Las leyes suntuarias, que sobre todo examinaban con lupa la indumentaria femenina, llegaron a tan histéricos niveles de detalle (el número de anillos que podían lucirse en una mano, el de botones que iban cosidos a un vestido...) y cambiaban tan a menudo que nadie les hacía mucho caso. A finales de la centuria, además, el culto a la belleza llegó a su culmen con Lorenzo el Magnífico, nieto de Cosme de Medici.

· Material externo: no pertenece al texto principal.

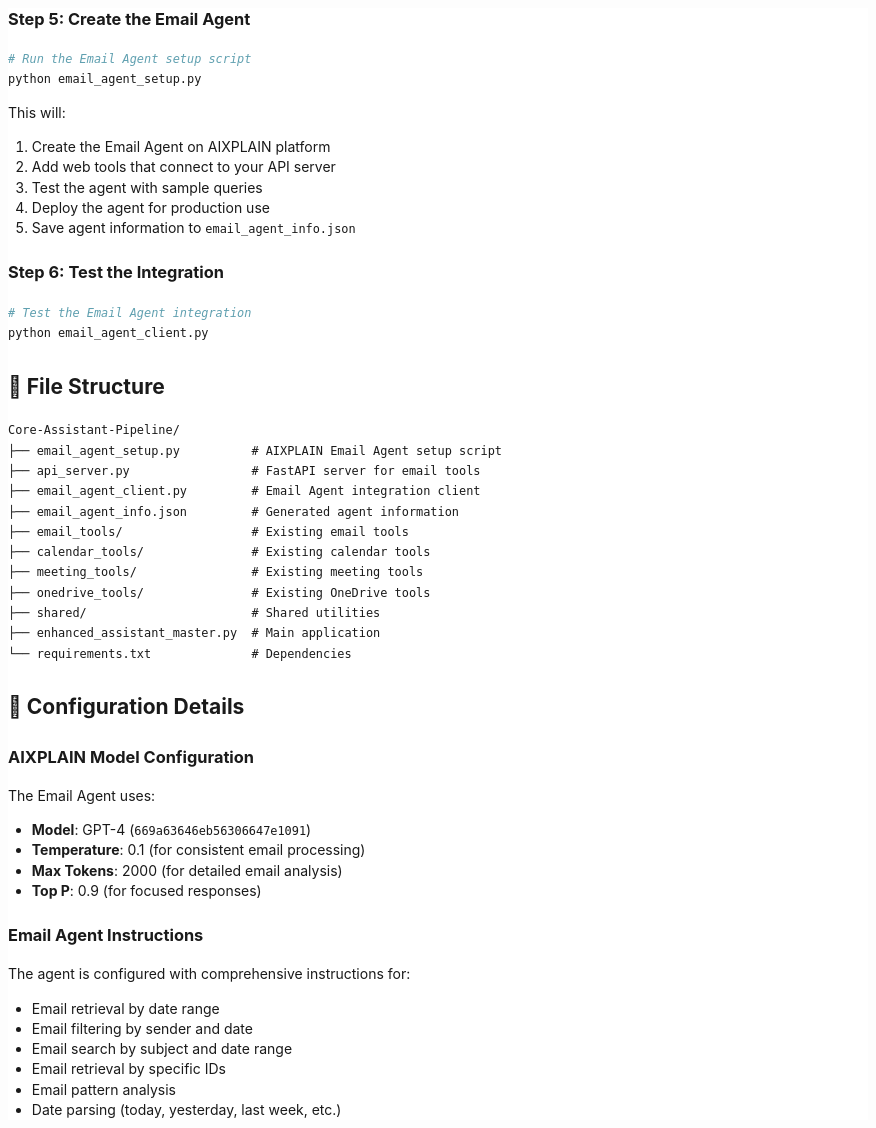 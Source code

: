 ### Step 5: Create the Email Agent

```bash
# Run the Email Agent setup script
python email_agent_setup.py
```

This will:
1. Create the Email Agent on AIXPLAIN platform
2. Add web tools that connect to your API server
3. Test the agent with sample queries
4. Deploy the agent for production use
5. Save agent information to `email_agent_info.json`

### Step 6: Test the Integration

```bash
# Test the Email Agent integration
python email_agent_client.py
```

## 📁 File Structure

```
Core-Assistant-Pipeline/
├── email_agent_setup.py          # AIXPLAIN Email Agent setup script
├── api_server.py                 # FastAPI server for email tools
├── email_agent_client.py         # Email Agent integration client
├── email_agent_info.json         # Generated agent information
├── email_tools/                  # Existing email tools
├── calendar_tools/               # Existing calendar tools
├── meeting_tools/                # Existing meeting tools
├── onedrive_tools/               # Existing OneDrive tools
├── shared/                       # Shared utilities
├── enhanced_assistant_master.py  # Main application
└── requirements.txt              # Dependencies
```

## 🔧 Configuration Details

### AIXPLAIN Model Configuration

The Email Agent uses:
- **Model**: GPT-4 (`669a63646eb56306647e1091`)
- **Temperature**: 0.1 (for consistent email processing)
- **Max Tokens**: 2000 (for detailed email analysis)
- **Top P**: 0.9 (for focused responses)

### Email Agent Instructions

The agent is configured with comprehensive instructions for:
- Email retrieval by date range
- Email filtering by sender and date
- Email search by subject and date range
- Email retrieval by specific IDs
- Email pattern analysis
- Date parsing (today, yesterday, last week, etc.)
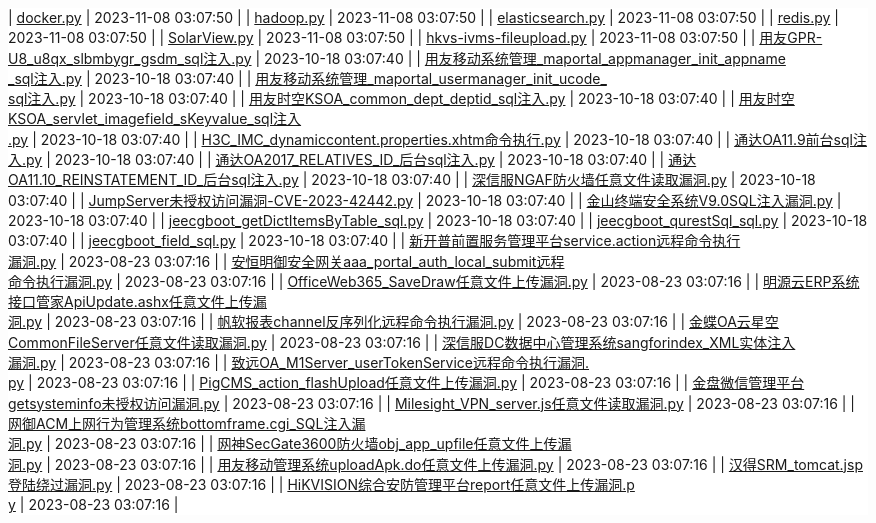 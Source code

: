 | [docker.py](https://github.com/dddinmx/POC-Pocsuite3) | 2023-11-08 03:07:50 |
| [hadoop.py](https://github.com/dddinmx/POC-Pocsuite3) | 2023-11-08 03:07:50 |
| [elasticsearch.py](https://github.com/dddinmx/POC-Pocsuite3) | 2023-11-08 03:07:50 |
| [redis.py](https://github.com/dddinmx/POC-Pocsuite3) | 2023-11-08 03:07:50 |
| [SolarView.py](https://github.com/dddinmx/POC-Pocsuite3) | 2023-11-08 03:07:50 |
| [hkvs-ivms-fileupload.py](https://github.com/dddinmx/POC-Pocsuite3) | 2023-11-08 03:07:50 |
| [用友GPR-U8_u8qx_slbmbygr_gsdm_sql注入.py](https://github.com/luck-ying/Library-POC) | 2023-10-18 03:07:40 |
| [用友移动系统管理_maportal_appmanager_init_appname<br>_sql注入.py](https://github.com/luck-ying/Library-POC) | 2023-10-18 03:07:40 |
| [用友移动系统管理_maportal_usermanager_init_ucode_<br>sql注入.py](https://github.com/luck-ying/Library-POC) | 2023-10-18 03:07:40 |
| [用友时空KSOA_common_dept_deptid_sql注入.py](https://github.com/luck-ying/Library-POC) | 2023-10-18 03:07:40 |
| [用友时空KSOA_servlet_imagefield_sKeyvalue_sql注入<br>.py](https://github.com/luck-ying/Library-POC) | 2023-10-18 03:07:40 |
| [H3C_IMC_dynamiccontent.properties.xhtm命令执行.py](https://github.com/luck-ying/Library-POC) | 2023-10-18 03:07:40 |
| [通达OA11.9前台sql注入.py](https://github.com/luck-ying/Library-POC) | 2023-10-18 03:07:40 |
| [通达OA2017_RELATIVES_ID_后台sql注入.py](https://github.com/luck-ying/Library-POC) | 2023-10-18 03:07:40 |
| [通达OA11.10_REINSTATEMENT_ID_后台sql注入.py](https://github.com/luck-ying/Library-POC) | 2023-10-18 03:07:40 |
| [深信服NGAF防火墙任意文件读取漏洞.py](https://github.com/luck-ying/Library-POC) | 2023-10-18 03:07:40 |
| [JumpServer未授权访问漏洞-CVE-2023-42442.py](https://github.com/luck-ying/Library-POC) | 2023-10-18 03:07:40 |
| [金山终端安全系统V9.0SQL注入漏洞.py](https://github.com/luck-ying/Library-POC) | 2023-10-18 03:07:40 |
| [jeecgboot_getDictItemsByTable_sql.py](https://github.com/luck-ying/Library-POC) | 2023-10-18 03:07:40 |
| [jeecgboot_qurestSql_sql.py](https://github.com/luck-ying/Library-POC) | 2023-10-18 03:07:40 |
| [jeecgboot_field_sql.py](https://github.com/luck-ying/Library-POC) | 2023-10-18 03:07:40 |
| [新开普前置服务管理平台service.action远程命令执行<br>漏洞.py](https://github.com/luck-ying/Library-POC) | 2023-08-23 03:07:16 |
| [安恒明御安全网关aaa_portal_auth_local_submit远程<br>命令执行漏洞.py](https://github.com/luck-ying/Library-POC) | 2023-08-23 03:07:16 |
| [OfficeWeb365_SaveDraw任意文件上传漏洞.py](https://github.com/luck-ying/Library-POC) | 2023-08-23 03:07:16 |
| [明源云ERP系统接口管家ApiUpdate.ashx任意文件上传漏<br>洞.py](https://github.com/luck-ying/Library-POC) | 2023-08-23 03:07:16 |
| [帆软报表channel反序列化远程命令执行漏洞.py](https://github.com/luck-ying/Library-POC) | 2023-08-23 03:07:16 |
| [金蝶OA云星空CommonFileServer任意文件读取漏洞.py](https://github.com/luck-ying/Library-POC) | 2023-08-23 03:07:16 |
| [深信服DC数据中心管理系统sangforindex_XML实体注入<br>漏洞.py](https://github.com/luck-ying/Library-POC) | 2023-08-23 03:07:16 |
| [致远OA_M1Server_userTokenService远程命令执行漏洞.<br>py](https://github.com/luck-ying/Library-POC) | 2023-08-23 03:07:16 |
| [PigCMS_action_flashUpload任意文件上传漏洞.py](https://github.com/luck-ying/Library-POC) | 2023-08-23 03:07:16 |
| [金盘微信管理平台getsysteminfo未授权访问漏洞.py](https://github.com/luck-ying/Library-POC) | 2023-08-23 03:07:16 |
| [Milesight_VPN_server.js任意文件读取漏洞.py](https://github.com/luck-ying/Library-POC) | 2023-08-23 03:07:16 |
| [网御ACM上网行为管理系统bottomframe.cgi_SQL注入漏<br>洞.py](https://github.com/luck-ying/Library-POC) | 2023-08-23 03:07:16 |
| [网神SecGate3600防火墙obj_app_upfile任意文件上传漏<br>洞.py](https://github.com/luck-ying/Library-POC) | 2023-08-23 03:07:16 |
| [用友移动管理系统uploadApk.do任意文件上传漏洞.py](https://github.com/luck-ying/Library-POC) | 2023-08-23 03:07:16 |
| [汉得SRM_tomcat.jsp登陆绕过漏洞.py](https://github.com/luck-ying/Library-POC) | 2023-08-23 03:07:16 |
| [HiKVISION综合安防管理平台report任意文件上传漏洞.p<br>y](https://github.com/luck-ying/Library-POC) | 2023-08-23 03:07:16 | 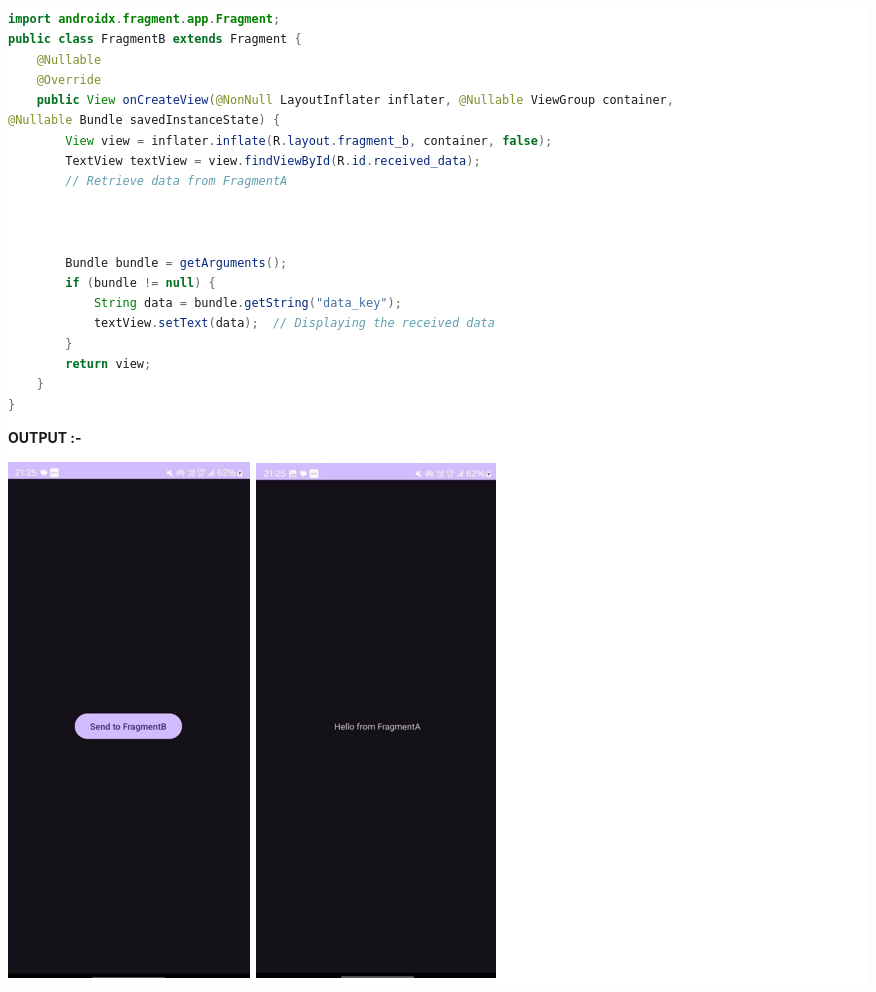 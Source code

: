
 ```java
import androidx.fragment.app.Fragment; 
public class FragmentB extends Fragment { 
    @Nullable 
    @Override 
    public View onCreateView(@NonNull LayoutInflater inflater, @Nullable ViewGroup container, 
@Nullable Bundle savedInstanceState) { 
        View view = inflater.inflate(R.layout.fragment_b, container, false); 
        TextView textView = view.findViewById(R.id.received_data); 
        // Retrieve data from FragmentA 


 
        Bundle bundle = getArguments(); 
        if (bundle != null) { 
            String data = bundle.getString("data_key"); 
            textView.setText(data);  // Displaying the received data 
        } 
        return view; 
    } 
} 
```

**OUTPUT :-** 
 
![](android-file-pictures/5.1.jpg)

Fra Angelico es una de las figuras fundamentales en el inicio del Renacimiento. Aquí, su retrato de San Julián el hospitalario.

Emilia Gutiérrez

Lorenzo presidía cenáculos neoplatónicos en los que bondad, Venus, amor y perfectos desnudos formaban parte de la misma conversación. Botticelli se encargaba de plasmarlo todo en imágenes, fuese en La primavera o en El nacimiento de Venus, por citar sus más universales lienzos. La muerte de Lorenzo, la mala estrella posterior de los Medici y la disolución de su banco coincidieron con el ascenso de un tal Girolamo Savonarola.

El fraile dominico, prior de San Marcos, tuvo un breve pero muy incendiario momento de fama. Predicó contra la degradación en que había caído Florencia y organizó dos piras en las que ardieron cuadros, finas vestiduras y exquisitos muebles. En una tercera hoguera, en 1498, ardió él mismo por orden papal, pero su cicatriz en el espíritu y el arte de la ciudad se dejó notar durante mucho tiempo.